## [Task to complete]
Copying exactly, give the lines in the material below from the one with "Thanks to the" to the one with "Do not hesitate", ends included, and nothing besides.

── Exercise input

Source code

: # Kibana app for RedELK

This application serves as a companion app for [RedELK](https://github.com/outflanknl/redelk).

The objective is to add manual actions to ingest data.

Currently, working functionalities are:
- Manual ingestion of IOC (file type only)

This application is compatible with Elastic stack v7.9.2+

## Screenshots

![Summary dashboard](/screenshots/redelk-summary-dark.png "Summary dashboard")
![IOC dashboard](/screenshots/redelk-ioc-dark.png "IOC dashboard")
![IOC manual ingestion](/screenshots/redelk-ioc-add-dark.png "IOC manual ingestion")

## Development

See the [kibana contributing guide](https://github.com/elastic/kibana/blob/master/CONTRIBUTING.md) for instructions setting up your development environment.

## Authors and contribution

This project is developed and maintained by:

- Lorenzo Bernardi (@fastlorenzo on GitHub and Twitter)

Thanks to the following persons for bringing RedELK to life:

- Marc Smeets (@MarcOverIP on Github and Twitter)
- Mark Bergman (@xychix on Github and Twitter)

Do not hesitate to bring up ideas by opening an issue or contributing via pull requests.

────
── Exercise input

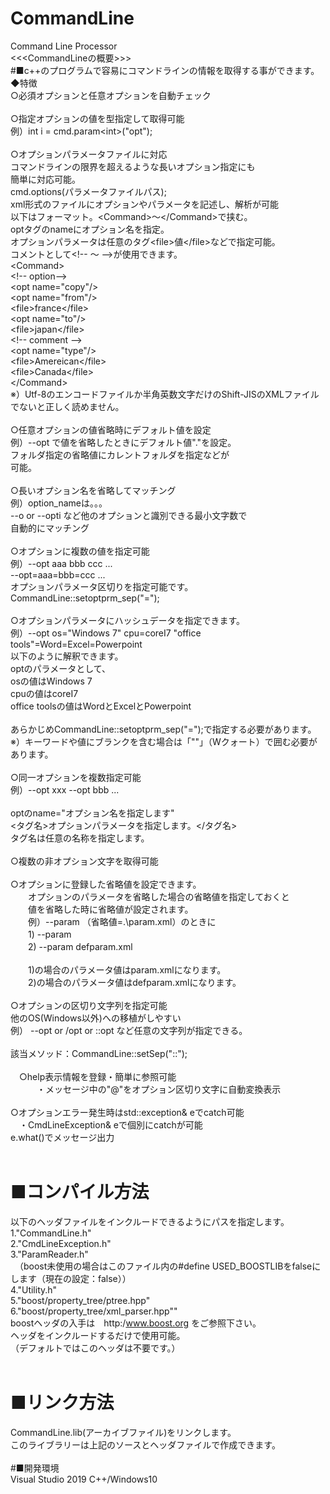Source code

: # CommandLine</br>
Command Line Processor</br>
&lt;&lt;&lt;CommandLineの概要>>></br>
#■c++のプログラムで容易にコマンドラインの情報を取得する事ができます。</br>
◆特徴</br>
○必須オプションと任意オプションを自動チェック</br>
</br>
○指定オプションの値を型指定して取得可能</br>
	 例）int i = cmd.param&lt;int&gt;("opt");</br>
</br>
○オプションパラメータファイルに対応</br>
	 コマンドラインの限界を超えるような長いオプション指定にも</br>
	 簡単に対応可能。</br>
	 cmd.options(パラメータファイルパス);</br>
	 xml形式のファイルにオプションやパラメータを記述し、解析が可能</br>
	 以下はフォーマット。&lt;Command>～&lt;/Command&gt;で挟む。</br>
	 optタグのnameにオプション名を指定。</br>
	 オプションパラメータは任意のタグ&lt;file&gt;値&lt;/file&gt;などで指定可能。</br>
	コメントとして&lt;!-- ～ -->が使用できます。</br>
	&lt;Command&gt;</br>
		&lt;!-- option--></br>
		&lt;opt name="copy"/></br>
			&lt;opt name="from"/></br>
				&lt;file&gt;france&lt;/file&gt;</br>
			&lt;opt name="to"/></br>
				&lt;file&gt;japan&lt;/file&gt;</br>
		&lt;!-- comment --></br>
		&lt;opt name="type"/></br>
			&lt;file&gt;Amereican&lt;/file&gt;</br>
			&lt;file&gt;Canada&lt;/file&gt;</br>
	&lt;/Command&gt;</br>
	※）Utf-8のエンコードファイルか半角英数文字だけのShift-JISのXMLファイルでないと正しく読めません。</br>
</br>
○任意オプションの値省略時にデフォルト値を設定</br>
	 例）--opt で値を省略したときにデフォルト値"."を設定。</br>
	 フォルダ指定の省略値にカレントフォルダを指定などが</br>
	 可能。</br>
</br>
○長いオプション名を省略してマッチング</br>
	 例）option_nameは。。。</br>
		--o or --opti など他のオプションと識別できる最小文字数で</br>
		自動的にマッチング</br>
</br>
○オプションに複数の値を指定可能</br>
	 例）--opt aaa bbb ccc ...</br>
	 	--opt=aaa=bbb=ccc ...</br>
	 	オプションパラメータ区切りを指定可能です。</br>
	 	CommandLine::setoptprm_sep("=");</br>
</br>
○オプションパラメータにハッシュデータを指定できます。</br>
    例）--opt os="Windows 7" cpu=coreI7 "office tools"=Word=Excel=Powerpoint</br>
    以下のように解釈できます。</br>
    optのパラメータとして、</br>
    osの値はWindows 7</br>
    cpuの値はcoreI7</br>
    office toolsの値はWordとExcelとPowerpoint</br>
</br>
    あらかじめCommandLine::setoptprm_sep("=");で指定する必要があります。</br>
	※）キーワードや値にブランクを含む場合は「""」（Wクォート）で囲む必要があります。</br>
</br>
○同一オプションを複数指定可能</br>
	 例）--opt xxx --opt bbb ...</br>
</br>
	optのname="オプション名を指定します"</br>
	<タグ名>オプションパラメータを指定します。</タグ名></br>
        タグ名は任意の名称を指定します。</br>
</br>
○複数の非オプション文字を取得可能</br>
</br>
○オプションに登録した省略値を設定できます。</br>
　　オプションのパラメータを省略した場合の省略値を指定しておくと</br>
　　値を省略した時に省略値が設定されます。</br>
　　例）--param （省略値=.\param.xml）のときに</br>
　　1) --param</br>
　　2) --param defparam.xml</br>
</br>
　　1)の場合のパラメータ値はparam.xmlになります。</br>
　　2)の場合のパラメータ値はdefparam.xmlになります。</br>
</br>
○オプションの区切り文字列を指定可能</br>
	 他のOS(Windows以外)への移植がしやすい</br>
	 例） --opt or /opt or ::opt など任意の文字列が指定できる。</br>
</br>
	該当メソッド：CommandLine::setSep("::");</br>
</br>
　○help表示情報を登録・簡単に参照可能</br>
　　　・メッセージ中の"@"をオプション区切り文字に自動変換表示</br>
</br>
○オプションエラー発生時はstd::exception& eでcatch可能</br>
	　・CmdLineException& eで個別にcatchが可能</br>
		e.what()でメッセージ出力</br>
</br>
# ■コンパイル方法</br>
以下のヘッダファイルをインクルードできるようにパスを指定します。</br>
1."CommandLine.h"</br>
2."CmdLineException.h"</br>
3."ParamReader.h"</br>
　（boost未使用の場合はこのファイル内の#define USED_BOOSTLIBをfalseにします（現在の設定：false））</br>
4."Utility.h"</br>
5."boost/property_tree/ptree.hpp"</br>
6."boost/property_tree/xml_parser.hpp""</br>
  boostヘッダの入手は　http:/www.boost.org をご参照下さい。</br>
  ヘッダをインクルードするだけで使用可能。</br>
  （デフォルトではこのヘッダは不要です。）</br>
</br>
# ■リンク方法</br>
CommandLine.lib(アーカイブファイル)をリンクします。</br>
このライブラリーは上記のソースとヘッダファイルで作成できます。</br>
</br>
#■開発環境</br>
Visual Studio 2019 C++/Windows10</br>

────

## [Written solution]
Thanks to the following persons for bringing RedELK to life:

- Marc Smeets (@MarcOverIP on Github and Twitter)
- Mark Bergman (@xychix on Github and Twitter)

Do not hesitate to bring up ideas by opening an issue or contributing via pull requests.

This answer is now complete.